Some sources suggest that this estimate is actually lowballing cost per hire rates. Some professionals will testify that replacing an employee can cost as much as double that person’s annual salary. This estimate tends to hold true in cases in which you are filling an executive position (like hiring a CEO) because it is more difficult to find someone with qualifications for those jobs. In addition, since those hires are so high-stakes for your business, they tend to require more time for interviewing, screening, and consideration.
It costs money to market a vacant job opportunity to the world. It costs money to lose the productivity of a long-term experienced employee. It costs money for your managers to take time out of their busy schedules to peruse resumes and conduct job interviews. It costs money to run background checks on top candidates. It costs money to onboard new employees, from training them to waiting for them to reach max productivity.

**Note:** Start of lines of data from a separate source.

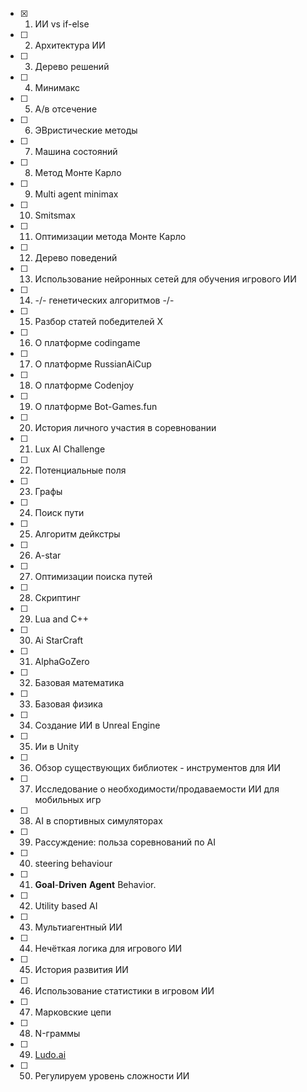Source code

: - [x] 1. ИИ vs if-else  
- [ ] 2. Архитектура ИИ
- [ ] 3. Дерево решений
- [ ] 4. Минимакс
- [ ] 5. А/в отсечение
- [ ] 6. ЭВристические методы
- [ ] 7. Машина состояний
- [ ] 8. Метод Монте Карло
- [ ] 9. Multi agent minimax 
- [ ] 10. Smitsmax
- [ ] 11. Оптимизации метода Монте Карло 
- [ ] 12. Дерево поведений
- [ ] 13. Использование нейронных сетей для обучения игрового ИИ
- [ ] 14. -/- генетических алгоритмов -/-
- [ ] 15. Разбор статей победителей X
- [ ] 16. О платформе codingame
- [ ] 17. О платформе RussianAiCup
- [ ] 18. О платформе Codenjoy
- [ ] 19. О платформе Bot-Games.fun
- [ ] 20. История личного участия в соревновании
- [ ] 21. Lux AI Challenge
- [ ] 22. Потенциальные поля
- [ ] 23. Графы
- [ ] 24. Поиск пути
- [ ] 25. Алгоритм дейкстры
- [ ] 26. A-star
- [ ] 27. Оптимизации поиска путей
- [ ] 28. Скриптинг
- [ ] 29. Lua and C++
- [ ] 30. Ai StarCraft
- [ ] 31.  AlphaGoZero
- [ ] 32. Базовая математика
- [ ] 33. Базовая физика
- [ ] 34. Создание ИИ в Unreal Engine
- [ ] 35. Ии в Unity
- [ ] 36. Обзор существующих библиотек - инструментов для ИИ
- [ ] 37. Исследование о необходимости/продаваемости ИИ для мобильных игр
- [ ] 38. AI в спортивных симуляторах
- [ ] 39. Рассуждение: польза соревнований по AI
- [ ] 40. steering behaviour
- [ ] 41. **Goal**-**Driven** **Agent** Behavior.
- [ ] 42. Utility based AI
- [ ] 43. Мультиагентный ИИ
- [ ] 44. Нечёткая логика для игрового ИИ
- [ ] 45. История развития ИИ
- [ ] 46. Использование статистики в игровом ИИ
- [ ] 47. Марковские цепи
- [ ] 48. N-граммы
- [ ] 49. [Ludo.ai](http://Ludo.ai) 
- [ ] 50. Регулируем уровень сложности ИИ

Minimizing Risk with Hiring Decisions
With the cost per hire rate as high as it is, it’s simply not worth it to take the risk of making a bad hiring decision. While companies sometimes do cut corners during hiring processes to save money or preserve time, making cuts will cost you a lot more than you save. The best practice is to be as thorough as possible when screening your applicants.
Asking the right interview questions is a part of this. So is being vigilant about sorting through resumes and picking out the best ones instead of just sorting through the first two dozen and settling for one of the best candidates in that stack.
Another vital element is the background check. Background checks are arguably a company’s most powerful tool for mitigating the risk of making a bad hire. This usefulness is thanks largely to the range of things a background check can uncover about a candidate. Many people make the mistake of thinking that background checks only concern criminal history. While criminal history is an important thing to look at in potential hires, it is just one angle that you can pursue with background checks.
One of the ways that companies risk making poor hiring decisions is limiting their background check policies to criminal history checks. Certainly, a criminal history check can help you dodge a risky hire. For instance, if an applicant has a history of assault and other violent crimes, you are going to want to know that information. If you hire that person, and their violence erupts in the workplace—potentially directed at a customer or co-worker—your business will be in danger. The costs you might face in such a scenario go far beyond the expense of hiring a new person thanks to potential negligent hiring lawsuits.
If you think it’s expensive to hire a professional to do the job, wait until you hire an amateur.” – Red Adair
Going Beyond Criminal History with Your Background Checks
When businesses cut off their pre-employment background check processes after the criminal check, they limit themselves. Just because an applicant has no criminal history that you can find hardly means that they are a good hire. It’s highly likely that more bad hires result from resume lies (and poor fact checking on the part of the employer) than from criminal history.
Consider this: about 30% of adults in the United States have criminal records. That statistic means that about one in every three people in the job market has a criminal record of some form. That number is lower than the percentage of the American population that engages in resume dishonesty: according to Steven D. Levitt, the coauthor of the book Freakonomics, more than half of all job applicants lie on their resumes.
Some of these lies can be considered minor, like a slightly tweaked job title or an employment date that extends the length of the applicant’s last job by a month or two. In other cases, resume lies can portray a candidate as qualified for a job that they have no business even applying for. For instance, the applicant might claim to have computer skills they don’t actually possess just because you listed those skills as essential in the job description. Similarly, an applicant might lie about college degrees, professional licenses, or years of work experience to improve his or her chances of getting hired.
A combination of background checks and reference checks can help you to verify all of this information and find out what’s true and what isn’t. Verifying an applicant’s educational history and work experience can help you to make sure that the person is actually qualified to perform the role you are trying to fill.
By screening qualifications as well as criminal history, you can make better hiring decisions and avoid spending big to replace hasty hires.